Book Review: "The Grown Ups" by Robin Antalek

Relationships. Can't live without 'em, can't, well...

The summer of Sam Turner's 15th year was an eventful one. Spending time with his group of childhood friends, he suddenly catches the interest of Suzie Epstein, and they begin a romantic relationship that they keep hidden from their friends, even though the hookups of others are known among them. But as quickly as it begins, their relationship ends when Suzie's estranged parents decide to give their marriage another try and move the family to another city. And then Sam suffers another blow, when his mother decides to leave his husband and move away.

In the wake of Suzie's abrupt departure and the dissolution of his family, Sam finds himself drawn into a relationship with Suzie's best friend, Bella. Their relationship continues into college, but while Sam feels strongly for Bella, he can't seem to give her the full commitment she desires—and he can't seem to give that commitment to anything in his life, which also causes trouble in his relationships with his father and older brother. He finds himself drifting, from job to job, relationship to relationship, without feeling any pull to put down roots.

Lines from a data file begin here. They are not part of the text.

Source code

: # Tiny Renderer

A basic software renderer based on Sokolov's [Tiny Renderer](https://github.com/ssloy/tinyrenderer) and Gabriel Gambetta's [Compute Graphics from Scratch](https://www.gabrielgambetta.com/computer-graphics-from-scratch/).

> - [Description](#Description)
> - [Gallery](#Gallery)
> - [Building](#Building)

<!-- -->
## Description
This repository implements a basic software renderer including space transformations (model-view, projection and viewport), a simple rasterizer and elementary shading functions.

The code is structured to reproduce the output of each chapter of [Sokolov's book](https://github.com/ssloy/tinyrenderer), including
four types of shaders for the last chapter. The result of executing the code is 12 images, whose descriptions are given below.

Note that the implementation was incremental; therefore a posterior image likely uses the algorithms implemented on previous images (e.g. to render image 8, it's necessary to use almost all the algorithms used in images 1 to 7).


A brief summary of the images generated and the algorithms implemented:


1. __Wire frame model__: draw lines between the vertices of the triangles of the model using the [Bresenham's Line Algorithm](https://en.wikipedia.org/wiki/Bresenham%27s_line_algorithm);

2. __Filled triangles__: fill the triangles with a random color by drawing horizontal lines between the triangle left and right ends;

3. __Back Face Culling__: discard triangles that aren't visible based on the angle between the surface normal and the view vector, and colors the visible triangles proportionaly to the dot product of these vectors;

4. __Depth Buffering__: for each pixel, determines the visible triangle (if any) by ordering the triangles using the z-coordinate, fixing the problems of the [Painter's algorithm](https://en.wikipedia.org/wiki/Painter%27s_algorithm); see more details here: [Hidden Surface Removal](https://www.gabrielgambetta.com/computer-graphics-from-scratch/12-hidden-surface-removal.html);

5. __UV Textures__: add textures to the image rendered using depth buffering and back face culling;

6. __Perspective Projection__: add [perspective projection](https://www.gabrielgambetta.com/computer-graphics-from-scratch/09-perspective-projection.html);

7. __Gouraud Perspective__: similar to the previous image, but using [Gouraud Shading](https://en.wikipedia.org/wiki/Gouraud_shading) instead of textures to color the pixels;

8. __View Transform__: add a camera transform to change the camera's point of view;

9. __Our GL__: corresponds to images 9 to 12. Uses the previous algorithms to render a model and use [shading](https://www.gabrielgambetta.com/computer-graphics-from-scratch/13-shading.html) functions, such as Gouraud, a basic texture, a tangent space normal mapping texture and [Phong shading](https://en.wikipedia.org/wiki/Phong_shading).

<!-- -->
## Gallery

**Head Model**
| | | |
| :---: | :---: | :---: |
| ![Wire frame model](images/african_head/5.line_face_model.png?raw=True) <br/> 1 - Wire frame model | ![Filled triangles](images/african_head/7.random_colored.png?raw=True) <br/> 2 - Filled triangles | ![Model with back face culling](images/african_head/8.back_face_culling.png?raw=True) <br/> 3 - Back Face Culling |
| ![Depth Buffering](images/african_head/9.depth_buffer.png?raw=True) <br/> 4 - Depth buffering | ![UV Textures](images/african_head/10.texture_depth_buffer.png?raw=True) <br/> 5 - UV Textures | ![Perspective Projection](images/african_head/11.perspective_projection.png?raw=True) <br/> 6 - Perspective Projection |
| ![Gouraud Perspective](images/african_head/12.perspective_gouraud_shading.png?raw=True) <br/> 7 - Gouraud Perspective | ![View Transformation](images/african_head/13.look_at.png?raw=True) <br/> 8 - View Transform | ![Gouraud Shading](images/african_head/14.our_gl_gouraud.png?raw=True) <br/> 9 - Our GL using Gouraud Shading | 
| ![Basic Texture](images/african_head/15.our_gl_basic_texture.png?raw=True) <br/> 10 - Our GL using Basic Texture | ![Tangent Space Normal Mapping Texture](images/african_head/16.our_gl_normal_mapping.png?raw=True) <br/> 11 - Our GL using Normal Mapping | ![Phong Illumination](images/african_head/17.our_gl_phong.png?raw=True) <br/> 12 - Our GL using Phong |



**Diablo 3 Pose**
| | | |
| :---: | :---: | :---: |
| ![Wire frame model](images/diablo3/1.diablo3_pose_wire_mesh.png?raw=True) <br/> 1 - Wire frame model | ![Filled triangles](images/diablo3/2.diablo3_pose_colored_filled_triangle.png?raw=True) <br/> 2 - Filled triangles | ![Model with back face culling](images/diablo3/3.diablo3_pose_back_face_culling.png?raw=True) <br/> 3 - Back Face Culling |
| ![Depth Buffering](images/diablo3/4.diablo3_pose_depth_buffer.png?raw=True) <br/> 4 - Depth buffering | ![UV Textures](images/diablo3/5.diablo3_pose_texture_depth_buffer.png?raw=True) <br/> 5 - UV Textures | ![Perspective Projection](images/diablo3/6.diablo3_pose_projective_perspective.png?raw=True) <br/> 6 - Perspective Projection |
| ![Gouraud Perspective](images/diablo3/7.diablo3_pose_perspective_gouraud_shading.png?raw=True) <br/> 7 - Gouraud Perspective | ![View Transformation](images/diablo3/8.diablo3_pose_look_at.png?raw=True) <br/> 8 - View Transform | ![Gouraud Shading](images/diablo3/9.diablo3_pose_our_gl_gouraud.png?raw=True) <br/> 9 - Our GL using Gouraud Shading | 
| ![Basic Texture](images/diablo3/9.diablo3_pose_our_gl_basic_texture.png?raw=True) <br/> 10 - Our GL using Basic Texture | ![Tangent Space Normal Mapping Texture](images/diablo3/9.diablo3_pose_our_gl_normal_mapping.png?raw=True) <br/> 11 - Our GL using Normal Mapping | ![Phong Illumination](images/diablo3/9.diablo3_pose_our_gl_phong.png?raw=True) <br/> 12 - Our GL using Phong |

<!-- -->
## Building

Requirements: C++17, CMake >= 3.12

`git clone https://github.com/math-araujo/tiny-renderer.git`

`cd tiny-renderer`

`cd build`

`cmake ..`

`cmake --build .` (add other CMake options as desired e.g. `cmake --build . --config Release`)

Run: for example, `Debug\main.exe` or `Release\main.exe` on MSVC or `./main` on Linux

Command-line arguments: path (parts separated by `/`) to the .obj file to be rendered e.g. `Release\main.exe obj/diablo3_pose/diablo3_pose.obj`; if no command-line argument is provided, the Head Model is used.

Suzie left her old life and her old friends behind, mostly out of embarrassment for the way her parents' marriage affected the lives of so many. She becomes the caretaker for her younger brothers and her alcoholic mother, and works hard to graduate high school one year early, so she can start anew. And she never thinks she'll be able to have a relationship that isn't dysfunctional, until, surprisingly, she connects with Sam's older brother Michael.

The Grown Ups follows Sam, Bella, and Suzie over a decade, as they weather romantic, professional, and familial crises. Robin Antalek does a terrific job weaving their stories, and even though her characters aren't completely likeable, their lives are tremendously compelling. Even though what happens in this book is more commonplace than unique, I still really enjoyed this book, and found it emotionally provoking at times as well. This is a book about all types of relationships—romantic ones, parent-child, siblings, and of course, friendships—and at least one of the relationships in the book may seem familiar to you.

"She could feel the world that Mindy was talking about pressing in on all sides, and then the crazy crooked line that ran from her mother to Sam. They had known each other all their lives. They were in each other's DNA. This place was all she had ever known."